As seizure recordings in vitro are performed on slices cultured on transwell membranes [147, 148, 149, 150], a combination with BBB functional measurements on brain endothelial cells [39, 136, 140] appears to be an option to further investigate the mechanisms of BBB dysfunction in human epilepsy. In addition, the in vitro BBB model would be crucial in elucidating mechanisms of drug resistance in epilepsy [151]. Theories have been proposed to explain the ASD resistance: (a) a lack of transport of the drug across the BBB and (b) as a result from an upregulation of multidrug resistance proteins such as P‐gp at the BBB upon treatment with ASD [68, 151]. The Janigro group showed the inhibition of P‐gp in vitro led to an increased permeability of phenytoin in endothelial cell cultures from drug resistant patients [151]. Thus, in vitro models could be utilized for the measurement of drugs reaching the basal chamber of the transwell filter system across the in vitro BBB when applied apically. The cells of the BBB could also be analyzed for expression of genes and proteins related to drug resistant pathways [136, 140]. The direct effect of ASD on BBB function can also be investigated, and repeated ASD administrations can be used to study drug resistance [9]. Furthermore, in vitro BBB models comprised of patient material, can be valuable for assessing BBB function from drug resistant versus responding patients [151, 152]. While epilepsy animal models provide insights into mechanisms of epileptogenesis, complementary analyses in human epilepsy surgery specimen allow to investigate the dysregulation of genes and pathways, for example, mTOR signaling, in individual patients with the potential to prevent the occurrence of chronic seizures by means of personalized, targeted epilepsy therapy [10, 153, 154].

6. THE ROLE OF THE BBB IN PHARMACORESISTANCE

Pharmacoresistance (PR) to anticonvulsive drugs is a major treatment obstacle for patients with focal epilepsies, and thus novel therapy strategies to interfere with underlying pathomechanisms are needed. PR is defined by a lack of seizure control in an epilepsy patient despite the application of two appropriately chosen and used antiseizure medications (ASM), and this affects approximately one third of epilepsy patients [9]. Whereas multidrug‐resistance (MDR) is defined as the lack of seizure control despite receiving more than two ASM, which are directed against different drug targets, for example, ion channels or receptors [155]. One established cause for MDR is the presence of molecules in the BBB actively transporting substances, including ASM, out of the brain to maintain it toxin‐free.
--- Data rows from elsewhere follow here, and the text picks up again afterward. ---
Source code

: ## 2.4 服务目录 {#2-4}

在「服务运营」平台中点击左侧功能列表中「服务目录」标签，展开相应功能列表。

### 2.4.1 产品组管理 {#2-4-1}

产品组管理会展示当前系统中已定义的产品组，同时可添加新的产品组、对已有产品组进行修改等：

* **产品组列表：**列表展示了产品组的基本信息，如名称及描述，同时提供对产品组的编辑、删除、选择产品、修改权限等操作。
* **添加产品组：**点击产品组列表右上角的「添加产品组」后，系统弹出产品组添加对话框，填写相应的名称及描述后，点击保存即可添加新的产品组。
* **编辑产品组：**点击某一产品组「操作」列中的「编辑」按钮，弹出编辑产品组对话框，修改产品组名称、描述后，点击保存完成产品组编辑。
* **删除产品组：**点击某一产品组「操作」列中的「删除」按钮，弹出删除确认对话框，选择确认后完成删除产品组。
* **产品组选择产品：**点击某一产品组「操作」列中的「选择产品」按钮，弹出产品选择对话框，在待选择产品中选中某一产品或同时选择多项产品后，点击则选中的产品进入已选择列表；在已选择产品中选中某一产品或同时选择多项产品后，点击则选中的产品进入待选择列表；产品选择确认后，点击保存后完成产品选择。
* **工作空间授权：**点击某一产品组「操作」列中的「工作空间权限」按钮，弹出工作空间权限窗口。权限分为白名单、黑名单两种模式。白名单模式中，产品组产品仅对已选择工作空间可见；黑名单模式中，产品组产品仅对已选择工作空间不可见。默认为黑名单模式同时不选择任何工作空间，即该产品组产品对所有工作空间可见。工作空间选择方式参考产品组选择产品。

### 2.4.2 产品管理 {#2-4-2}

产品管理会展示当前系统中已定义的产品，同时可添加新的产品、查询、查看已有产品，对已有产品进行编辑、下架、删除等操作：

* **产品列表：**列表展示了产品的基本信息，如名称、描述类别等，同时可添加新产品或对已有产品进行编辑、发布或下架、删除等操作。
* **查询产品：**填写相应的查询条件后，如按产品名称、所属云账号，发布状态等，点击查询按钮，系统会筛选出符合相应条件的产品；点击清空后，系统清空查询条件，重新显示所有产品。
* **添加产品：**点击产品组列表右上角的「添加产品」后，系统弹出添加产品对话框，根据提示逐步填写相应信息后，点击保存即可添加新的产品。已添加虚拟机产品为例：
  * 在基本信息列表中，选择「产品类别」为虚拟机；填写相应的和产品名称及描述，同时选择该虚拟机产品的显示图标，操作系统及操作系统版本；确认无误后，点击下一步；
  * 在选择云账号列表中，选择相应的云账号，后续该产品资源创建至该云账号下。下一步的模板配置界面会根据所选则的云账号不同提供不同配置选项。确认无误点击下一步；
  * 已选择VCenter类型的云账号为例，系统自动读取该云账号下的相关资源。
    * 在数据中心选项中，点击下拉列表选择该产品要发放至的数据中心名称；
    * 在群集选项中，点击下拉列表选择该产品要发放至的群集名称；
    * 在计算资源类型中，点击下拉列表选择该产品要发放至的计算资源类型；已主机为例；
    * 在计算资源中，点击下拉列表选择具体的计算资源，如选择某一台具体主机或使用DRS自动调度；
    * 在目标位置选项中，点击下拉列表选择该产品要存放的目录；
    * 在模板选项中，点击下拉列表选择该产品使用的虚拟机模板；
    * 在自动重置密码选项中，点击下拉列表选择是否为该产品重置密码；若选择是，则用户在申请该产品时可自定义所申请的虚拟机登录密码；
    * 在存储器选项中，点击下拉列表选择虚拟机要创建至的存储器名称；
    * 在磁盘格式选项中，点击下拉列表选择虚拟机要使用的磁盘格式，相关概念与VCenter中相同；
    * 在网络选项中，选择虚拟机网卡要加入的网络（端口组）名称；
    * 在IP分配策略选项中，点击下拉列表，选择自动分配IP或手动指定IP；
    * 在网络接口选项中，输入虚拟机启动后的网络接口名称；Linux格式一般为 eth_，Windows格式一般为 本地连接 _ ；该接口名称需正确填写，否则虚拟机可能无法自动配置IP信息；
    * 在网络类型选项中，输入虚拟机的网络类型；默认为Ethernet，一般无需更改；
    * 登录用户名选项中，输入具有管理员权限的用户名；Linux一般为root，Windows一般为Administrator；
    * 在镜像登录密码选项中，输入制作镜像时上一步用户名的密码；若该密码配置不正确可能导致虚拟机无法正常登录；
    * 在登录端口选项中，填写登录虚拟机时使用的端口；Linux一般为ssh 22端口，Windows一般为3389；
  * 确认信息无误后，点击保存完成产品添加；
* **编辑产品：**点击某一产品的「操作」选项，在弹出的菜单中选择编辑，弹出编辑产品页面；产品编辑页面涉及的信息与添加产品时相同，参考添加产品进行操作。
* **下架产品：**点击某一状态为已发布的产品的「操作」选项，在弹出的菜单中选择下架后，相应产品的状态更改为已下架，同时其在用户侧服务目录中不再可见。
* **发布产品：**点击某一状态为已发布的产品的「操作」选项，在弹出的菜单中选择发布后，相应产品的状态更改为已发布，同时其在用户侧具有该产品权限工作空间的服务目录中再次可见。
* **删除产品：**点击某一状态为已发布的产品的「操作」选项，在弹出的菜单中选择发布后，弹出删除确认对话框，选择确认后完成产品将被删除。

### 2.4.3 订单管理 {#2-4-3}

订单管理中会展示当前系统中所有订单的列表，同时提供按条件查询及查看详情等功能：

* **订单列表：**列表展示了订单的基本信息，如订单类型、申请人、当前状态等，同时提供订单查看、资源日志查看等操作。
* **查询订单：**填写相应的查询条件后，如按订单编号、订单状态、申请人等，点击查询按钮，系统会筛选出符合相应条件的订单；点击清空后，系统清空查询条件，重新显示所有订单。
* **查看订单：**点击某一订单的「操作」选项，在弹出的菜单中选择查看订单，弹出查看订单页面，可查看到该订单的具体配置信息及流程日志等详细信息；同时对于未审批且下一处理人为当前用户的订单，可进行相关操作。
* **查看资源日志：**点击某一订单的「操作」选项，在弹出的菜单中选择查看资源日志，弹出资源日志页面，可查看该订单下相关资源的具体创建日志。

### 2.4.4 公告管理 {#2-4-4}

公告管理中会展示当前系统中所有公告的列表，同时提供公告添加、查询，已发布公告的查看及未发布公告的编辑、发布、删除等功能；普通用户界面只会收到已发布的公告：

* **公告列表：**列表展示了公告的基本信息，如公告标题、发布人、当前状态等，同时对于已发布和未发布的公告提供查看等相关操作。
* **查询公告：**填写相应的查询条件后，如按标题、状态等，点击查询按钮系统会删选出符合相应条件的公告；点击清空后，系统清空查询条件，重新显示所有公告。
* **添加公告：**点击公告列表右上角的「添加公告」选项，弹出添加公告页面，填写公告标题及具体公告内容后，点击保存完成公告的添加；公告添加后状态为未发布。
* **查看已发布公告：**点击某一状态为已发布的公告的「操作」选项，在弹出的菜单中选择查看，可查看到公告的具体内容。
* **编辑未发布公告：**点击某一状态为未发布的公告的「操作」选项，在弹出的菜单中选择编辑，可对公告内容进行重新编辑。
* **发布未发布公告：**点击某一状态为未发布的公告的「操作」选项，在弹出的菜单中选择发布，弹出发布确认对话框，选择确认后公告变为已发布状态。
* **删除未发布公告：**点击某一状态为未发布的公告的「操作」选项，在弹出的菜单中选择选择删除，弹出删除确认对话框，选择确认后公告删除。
These so‐called ATP‐binding cassette transporters (ABC‐t), such as P‐glycoprotein (P‐gp) or multidrug resistance‐associated protein (MRP‐1), play a critical role in the pharmacokinetics of different drugs classes including ASM. This transporter hypothesis can explain PR and MDR to a broad range of ASM, even when administered simultaneously. Since drug transporter expression can be induced by several factors, such as hypoxia, inflammation, or even seizures themselves, a high frequency of uncontrolled seizures in epilepsy patients can thus increase the likelihood of drug resistance [155]. Furthermore, many of the established causes of epilepsy can contribute to PR or MDR at the same time. A continuous dysfunctional leaky BBB can result in repeated epileptogenic stimuli associated with epilepsy progression and PR [156]. Both BBB related mechanisms of PR in epilepsy, (i) the activation of drug transporters and (ii) the repetitive leakage of albumin and other substances through the BBB, are potential treatment targets in PR. Inhibitors of P‐gp, such as the repurposed Verapamil, have already been studied in refractory epilepsy patients in pilot studies with reported success in a relevant proportion of treated patients [157, 158]. However, randomized prospective controlled trials are still pending.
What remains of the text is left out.